We propose the I3* indicator as a non-parametric alternative to the journal impact factor (JIF) and h-index. We apply I3* to more than 10,000 journals. The results can be compared with other journal metrics. I3* is a promising variant within the general scheme of non-parametric I3 indicators introduced previously: I3* provides a single metric which correlates with both impact in terms of citations (c) and output in terms of publications (p). We argue for weighting using four percentile classes: the top-1% and top-10% as excellence indicators; the top-50% and bottom-50% as shock indicators. Like the h-index, which also incorporates both c and p, I3*-values are size-dependent; however, division of I3* by the number of publications (I3*/N) provides a size-independent indicator which correlates strongly with the 2- and 5-year journal impact factors (JIF2 and JIF5). Unlike the h-index, I3* correlates significantly with both the total number of citations and publications. The values of I3* and I3*/N can be statistically tested against the expectation or against one another using chi-squared tests or effect sizes. A template (in Excel) is provided online for relevant tests.


Citations create links between publications; but to relate citations to publications as two different things, one needs a model (for example, an equation). The journal impact factor (JIF) indexes only one aspect of this relationship: citation impact. Using the h-index, papers with at least h citations are counted. One can also count papers with h2 or h/2 citations (Egghe 2008). This paper is based on a different and, in our opinion, more informative model: the Integrated Impact Indicator I3.


The 2-year JIF was outlined by Garfield and Sher (1963; cf. Garfield 1955; Sher and Garfield 1965) at the time of establishing the Institute for Scientific Information (ISI). JIF2 is defined as the number of citations in the current year (t) to any of a journal’s publications of the two previous years (t − 1 and t − 2), divided by the number of citable items (substantive articles, reviews, and proceedings) in the same journal in these two previous years. Although not strictly a mathematical average, JIF2 provides a functional approximation of the mean early citation rate per citable item. A JIF2 of 2.5 implies that, on average, the citable items published 1 or 2 years ago were cited two and a half times. Other JIF variants are also available; for example, JIF5 covers a 5-year window.Footnote1


The central problem that led Garfield (1972, 1979) to use the JIF when developing the Science Citation Index, was the selection of journals for inclusion in this database. He argued that citation analysis provides an excellent source of information for evaluating journals. The choice of a 2-year time window was based on experiments with the Genetics Citation Index and the early Science Citation Index (Garfield 2003, at p. 364; Martyn and Gilchrist 1968). However, one possible disadvantage of the short term (2 years) could be that “the journal impact factors enter the picture when an individual’s most recent papers have not yet had time to be cited” (Garfield 2003, p. 365; cf. Archambault and Larivière 2009). Bio-medical fields have a fast-moving research front with a short citation cycle, and JIF2 may be an appropriate measure for such fields but less so for other fields (Price 1970). In the 2007 edition of Journal Citation Reports (reissued for this reason in 2009) a 5-year JIF (JIF5, considering five instead of only two publication years) was added to balance the focus on short-term citations provided by JIF2 (Jacsó 2009; cf. Frandsen and Rousseau 2005).Footnote2


The skew in citation distributions provides another challenge to the evaluation (Seglen 1992, 1997).
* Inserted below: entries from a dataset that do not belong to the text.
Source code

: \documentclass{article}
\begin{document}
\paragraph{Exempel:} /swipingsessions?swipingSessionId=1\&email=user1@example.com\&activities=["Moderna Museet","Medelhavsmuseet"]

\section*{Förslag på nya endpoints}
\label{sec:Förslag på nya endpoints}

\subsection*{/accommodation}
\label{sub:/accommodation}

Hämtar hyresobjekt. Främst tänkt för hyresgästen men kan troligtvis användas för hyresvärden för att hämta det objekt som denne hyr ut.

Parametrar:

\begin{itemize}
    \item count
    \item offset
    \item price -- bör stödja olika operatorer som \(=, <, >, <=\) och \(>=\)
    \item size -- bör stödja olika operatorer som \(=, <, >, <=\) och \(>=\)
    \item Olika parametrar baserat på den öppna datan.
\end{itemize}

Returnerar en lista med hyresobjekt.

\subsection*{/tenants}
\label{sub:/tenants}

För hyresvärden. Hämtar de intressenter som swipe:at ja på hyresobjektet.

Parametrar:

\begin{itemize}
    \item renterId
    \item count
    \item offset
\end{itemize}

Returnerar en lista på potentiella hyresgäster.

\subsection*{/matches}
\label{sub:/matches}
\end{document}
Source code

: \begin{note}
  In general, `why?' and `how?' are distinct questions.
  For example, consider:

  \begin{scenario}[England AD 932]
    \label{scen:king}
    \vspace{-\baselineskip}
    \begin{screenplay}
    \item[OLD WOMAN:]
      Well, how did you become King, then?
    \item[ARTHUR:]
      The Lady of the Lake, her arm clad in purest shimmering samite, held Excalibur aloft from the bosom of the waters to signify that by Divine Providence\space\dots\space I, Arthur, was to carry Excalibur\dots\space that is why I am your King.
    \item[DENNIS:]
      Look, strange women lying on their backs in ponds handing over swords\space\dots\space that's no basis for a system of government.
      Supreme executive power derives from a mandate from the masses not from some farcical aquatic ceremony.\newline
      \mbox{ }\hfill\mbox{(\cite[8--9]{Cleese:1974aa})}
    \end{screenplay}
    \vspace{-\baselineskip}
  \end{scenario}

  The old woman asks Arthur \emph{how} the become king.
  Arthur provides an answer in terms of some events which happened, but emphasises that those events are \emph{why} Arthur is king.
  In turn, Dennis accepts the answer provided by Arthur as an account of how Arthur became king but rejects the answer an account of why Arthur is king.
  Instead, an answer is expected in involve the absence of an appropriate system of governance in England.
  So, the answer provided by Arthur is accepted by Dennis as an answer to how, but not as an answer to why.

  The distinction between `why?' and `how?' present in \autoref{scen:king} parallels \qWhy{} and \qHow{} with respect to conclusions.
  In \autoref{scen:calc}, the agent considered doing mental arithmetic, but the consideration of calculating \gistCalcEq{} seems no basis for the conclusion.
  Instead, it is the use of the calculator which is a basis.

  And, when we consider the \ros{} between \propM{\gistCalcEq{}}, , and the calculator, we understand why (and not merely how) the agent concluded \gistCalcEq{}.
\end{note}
The mean of a skewed distribution provides less information than the median as a measure of central tendency. To address this problem, McAllister et al. (1983, at p. 207) proposed the use of percentiles or percentile classes as a non-parametric tilt indicators (Narin 1987Footnote3; see later: Bornmann and Mutz 2011; Tijssen et al. 2002). Using this non-parametric approach, and on the basis of a list of criteria provided by Leydesdorff et al. (2011), two of us first developed the Integrated Impact Indicator (I3) based on the integration of the quantile values attributed to each element in a distribution (Leydesdorff and Bornmann 2011).